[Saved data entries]
- - - -
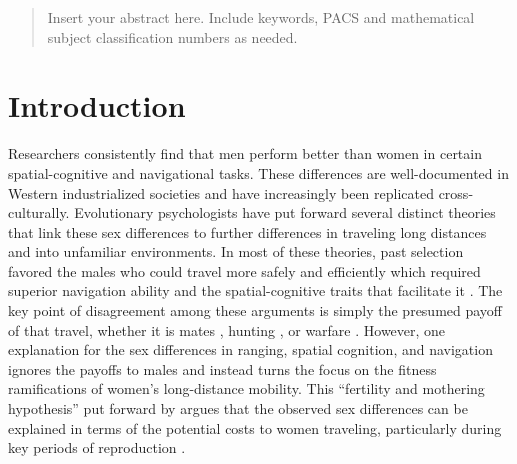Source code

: 
\date{Received: date / Accepted: date}


\maketitle

\begin{abstract}
Insert your abstract here. Include keywords, PACS and mathematical
subject classification numbers as needed.
\end{abstract}

\section{Introduction}
\label{sec:1}
Researchers consistently find  that men perform better than women in certain spatial-cognitive and navigational tasks.  These differences are well-documented in Western industrialized societies and have increasingly been replicated cross-culturally.  Evolutionary psychologists have put forward several distinct theories that link these sex differences to further differences in traveling long distances and into unfamiliar environments.  In most of these theories, past selection favored the males who could travel more safely and efficiently which required superior navigation ability and the spatial-cognitive traits that facilitate it \citep{jones2003evolution}.  The key point of disagreement among these arguments is simply the presumed payoff of that travel, whether it is mates \citep{gaulin1992evolution}, hunting \citep{eals1994hunter}, or warfare \citep{geary1995sexual}.  However, one explanation for the sex differences in ranging, spatial cognition, and navigation ignores the payoffs to males and instead turns the focus on the fitness ramifications of women's long-distance mobility.  This ``fertility and mothering hypothesis'' put forward by \citet{sherry1997evolution} argues that the observed sex differences can be explained in terms of the potential costs to women traveling, particularly during key periods of reproduction \citep{ecuyer2004have}.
- - - -
Exactly as written above, print every record, and keep the pictures out.

#### Result of this exercise:
Source code

: 
\date{Received: date / Accepted: date}


\maketitle

\begin{abstract}
Insert your abstract here. Include keywords, PACS and mathematical
subject classification numbers as needed.
\end{abstract}

\section{Introduction}
\label{sec:1}
Researchers consistently find  that men perform better than women in certain spatial-cognitive and navigational tasks.  These differences are well-documented in Western industrialized societies and have increasingly been replicated cross-culturally.  Evolutionary psychologists have put forward several distinct theories that link these sex differences to further differences in traveling long distances and into unfamiliar environments.  In most of these theories, past selection favored the males who could travel more safely and efficiently which required superior navigation ability and the spatial-cognitive traits that facilitate it \citep{jones2003evolution}.  The key point of disagreement among these arguments is simply the presumed payoff of that travel, whether it is mates \citep{gaulin1992evolution}, hunting \citep{eals1994hunter}, or warfare \citep{geary1995sexual}.  However, one explanation for the sex differences in ranging, spatial cognition, and navigation ignores the payoffs to males and instead turns the focus on the fitness ramifications of women's long-distance mobility.  This ``fertility and mothering hypothesis'' put forward by \citet{sherry1997evolution} argues that the observed sex differences can be explained in terms of the potential costs to women traveling, particularly during key periods of reproduction \citep{ecuyer2004have}.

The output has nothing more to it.